[Opening Provided material section]
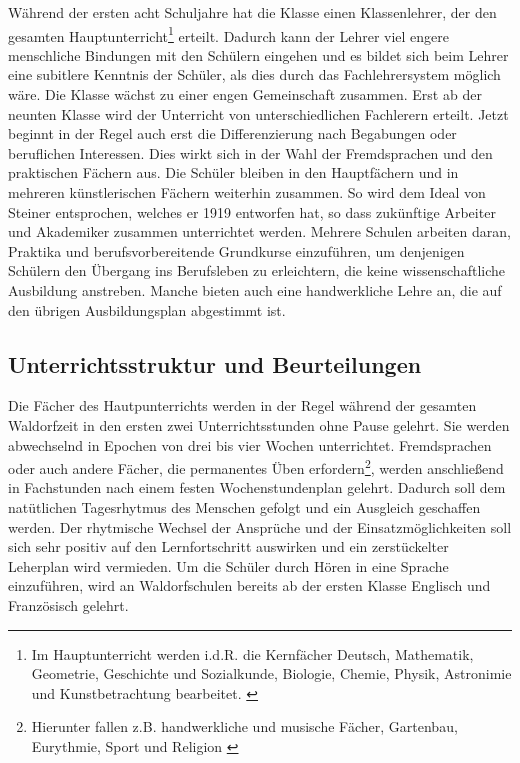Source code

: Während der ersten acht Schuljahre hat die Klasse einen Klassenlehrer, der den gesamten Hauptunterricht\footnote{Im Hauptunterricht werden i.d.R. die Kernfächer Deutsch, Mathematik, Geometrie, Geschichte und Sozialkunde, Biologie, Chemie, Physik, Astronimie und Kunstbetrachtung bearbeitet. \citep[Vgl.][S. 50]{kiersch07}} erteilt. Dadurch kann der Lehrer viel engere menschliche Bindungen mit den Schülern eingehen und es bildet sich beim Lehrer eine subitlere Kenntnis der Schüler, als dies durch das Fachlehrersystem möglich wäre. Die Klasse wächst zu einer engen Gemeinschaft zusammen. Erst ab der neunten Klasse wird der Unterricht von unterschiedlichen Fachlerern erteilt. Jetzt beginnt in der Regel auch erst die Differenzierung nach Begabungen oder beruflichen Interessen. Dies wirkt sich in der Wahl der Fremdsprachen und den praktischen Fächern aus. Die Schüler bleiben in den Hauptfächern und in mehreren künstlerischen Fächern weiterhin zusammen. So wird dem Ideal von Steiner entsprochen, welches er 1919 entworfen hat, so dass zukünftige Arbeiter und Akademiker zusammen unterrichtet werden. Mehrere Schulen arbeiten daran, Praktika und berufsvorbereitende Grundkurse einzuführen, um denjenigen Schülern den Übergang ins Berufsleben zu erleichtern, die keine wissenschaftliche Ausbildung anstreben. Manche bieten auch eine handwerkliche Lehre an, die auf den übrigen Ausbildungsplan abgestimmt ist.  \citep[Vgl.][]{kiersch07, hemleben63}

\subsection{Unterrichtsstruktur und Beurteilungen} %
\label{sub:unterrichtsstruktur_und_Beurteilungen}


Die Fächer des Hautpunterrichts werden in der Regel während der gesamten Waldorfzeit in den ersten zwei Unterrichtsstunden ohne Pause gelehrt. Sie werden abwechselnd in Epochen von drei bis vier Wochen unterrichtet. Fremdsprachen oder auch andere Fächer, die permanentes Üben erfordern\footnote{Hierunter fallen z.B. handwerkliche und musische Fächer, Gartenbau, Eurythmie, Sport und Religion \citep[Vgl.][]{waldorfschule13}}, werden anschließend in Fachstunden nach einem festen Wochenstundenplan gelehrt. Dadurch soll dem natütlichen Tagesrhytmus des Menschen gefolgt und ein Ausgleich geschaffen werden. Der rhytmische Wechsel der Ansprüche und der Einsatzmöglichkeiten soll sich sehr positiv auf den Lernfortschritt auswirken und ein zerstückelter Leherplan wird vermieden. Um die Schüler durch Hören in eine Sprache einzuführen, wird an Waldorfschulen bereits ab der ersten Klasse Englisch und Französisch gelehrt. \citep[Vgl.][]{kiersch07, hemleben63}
[Closing Provided material section]
What to produce - Write the full listing out again with every line unchanged, but include no pictures.

Problem solution -
Source code

: Während der ersten acht Schuljahre hat die Klasse einen Klassenlehrer, der den gesamten Hauptunterricht\footnote{Im Hauptunterricht werden i.d.R. die Kernfächer Deutsch, Mathematik, Geometrie, Geschichte und Sozialkunde, Biologie, Chemie, Physik, Astronimie und Kunstbetrachtung bearbeitet. \citep[Vgl.][S. 50]{kiersch07}} erteilt. Dadurch kann der Lehrer viel engere menschliche Bindungen mit den Schülern eingehen und es bildet sich beim Lehrer eine subitlere Kenntnis der Schüler, als dies durch das Fachlehrersystem möglich wäre. Die Klasse wächst zu einer engen Gemeinschaft zusammen. Erst ab der neunten Klasse wird der Unterricht von unterschiedlichen Fachlerern erteilt. Jetzt beginnt in der Regel auch erst die Differenzierung nach Begabungen oder beruflichen Interessen. Dies wirkt sich in der Wahl der Fremdsprachen und den praktischen Fächern aus. Die Schüler bleiben in den Hauptfächern und in mehreren künstlerischen Fächern weiterhin zusammen. So wird dem Ideal von Steiner entsprochen, welches er 1919 entworfen hat, so dass zukünftige Arbeiter und Akademiker zusammen unterrichtet werden. Mehrere Schulen arbeiten daran, Praktika und berufsvorbereitende Grundkurse einzuführen, um denjenigen Schülern den Übergang ins Berufsleben zu erleichtern, die keine wissenschaftliche Ausbildung anstreben. Manche bieten auch eine handwerkliche Lehre an, die auf den übrigen Ausbildungsplan abgestimmt ist.  \citep[Vgl.][]{kiersch07, hemleben63}

\subsection{Unterrichtsstruktur und Beurteilungen} %
\label{sub:unterrichtsstruktur_und_Beurteilungen}


Die Fächer des Hautpunterrichts werden in der Regel während der gesamten Waldorfzeit in den ersten zwei Unterrichtsstunden ohne Pause gelehrt. Sie werden abwechselnd in Epochen von drei bis vier Wochen unterrichtet. Fremdsprachen oder auch andere Fächer, die permanentes Üben erfordern\footnote{Hierunter fallen z.B. handwerkliche und musische Fächer, Gartenbau, Eurythmie, Sport und Religion \citep[Vgl.][]{waldorfschule13}}, werden anschließend in Fachstunden nach einem festen Wochenstundenplan gelehrt. Dadurch soll dem natütlichen Tagesrhytmus des Menschen gefolgt und ein Ausgleich geschaffen werden. Der rhytmische Wechsel der Ansprüche und der Einsatzmöglichkeiten soll sich sehr positiv auf den Lernfortschritt auswirken und ein zerstückelter Leherplan wird vermieden. Um die Schüler durch Hören in eine Sprache einzuführen, wird an Waldorfschulen bereits ab der ersten Klasse Englisch und Französisch gelehrt. \citep[Vgl.][]{kiersch07, hemleben63}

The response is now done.